The task: Among the entries below, only the lines starting at the one with "### Iteration 6: UI Styling" and ending at the one with "- Mapped function", both included, are to be printed exactly.

Available records:

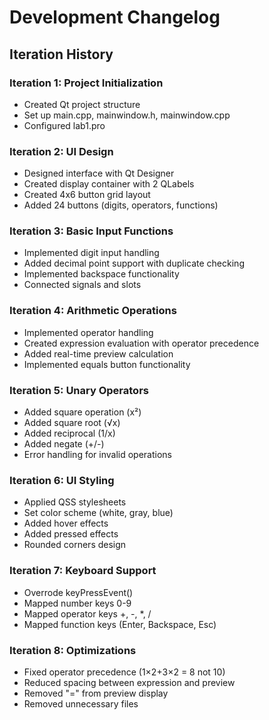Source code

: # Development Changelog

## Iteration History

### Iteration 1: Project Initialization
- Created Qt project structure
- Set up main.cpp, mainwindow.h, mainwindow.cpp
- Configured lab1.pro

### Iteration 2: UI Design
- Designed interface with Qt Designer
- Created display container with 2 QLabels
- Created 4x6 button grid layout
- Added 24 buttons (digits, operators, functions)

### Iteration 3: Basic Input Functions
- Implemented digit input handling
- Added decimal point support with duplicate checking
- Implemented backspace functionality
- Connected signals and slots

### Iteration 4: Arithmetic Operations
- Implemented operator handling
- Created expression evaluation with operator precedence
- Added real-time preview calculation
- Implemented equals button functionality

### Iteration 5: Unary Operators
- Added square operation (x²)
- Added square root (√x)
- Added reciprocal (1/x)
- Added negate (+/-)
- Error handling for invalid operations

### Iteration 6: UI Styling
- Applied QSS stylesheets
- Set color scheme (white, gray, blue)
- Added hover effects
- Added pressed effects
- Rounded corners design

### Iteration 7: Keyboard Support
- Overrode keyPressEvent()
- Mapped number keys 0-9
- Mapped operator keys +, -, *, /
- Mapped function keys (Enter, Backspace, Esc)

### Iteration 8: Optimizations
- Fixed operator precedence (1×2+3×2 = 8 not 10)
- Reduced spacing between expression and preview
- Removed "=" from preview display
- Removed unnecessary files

...

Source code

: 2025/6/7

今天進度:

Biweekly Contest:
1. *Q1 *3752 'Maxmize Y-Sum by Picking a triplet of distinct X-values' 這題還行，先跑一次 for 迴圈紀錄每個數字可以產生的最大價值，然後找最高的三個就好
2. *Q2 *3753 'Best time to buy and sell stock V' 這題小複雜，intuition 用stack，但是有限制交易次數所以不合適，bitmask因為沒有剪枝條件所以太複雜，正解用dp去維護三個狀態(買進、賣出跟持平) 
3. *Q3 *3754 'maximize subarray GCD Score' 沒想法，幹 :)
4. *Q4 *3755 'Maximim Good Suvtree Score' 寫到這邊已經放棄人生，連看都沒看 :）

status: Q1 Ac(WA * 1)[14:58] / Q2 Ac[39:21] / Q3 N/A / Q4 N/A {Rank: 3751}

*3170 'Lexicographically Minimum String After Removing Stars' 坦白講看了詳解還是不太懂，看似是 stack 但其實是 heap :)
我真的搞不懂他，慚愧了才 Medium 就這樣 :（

Task result:
### Iteration 6: UI Styling
- Applied QSS stylesheets
- Set color scheme (white, gray, blue)
- Added hover effects
- Added pressed effects
- Rounded corners design

### Iteration 7: Keyboard Support
- Overrode keyPressEvent()
- Mapped number keys 0-9
- Mapped operator keys +, -, *, /
- Mapped function keys (Enter, Backspace, Esc)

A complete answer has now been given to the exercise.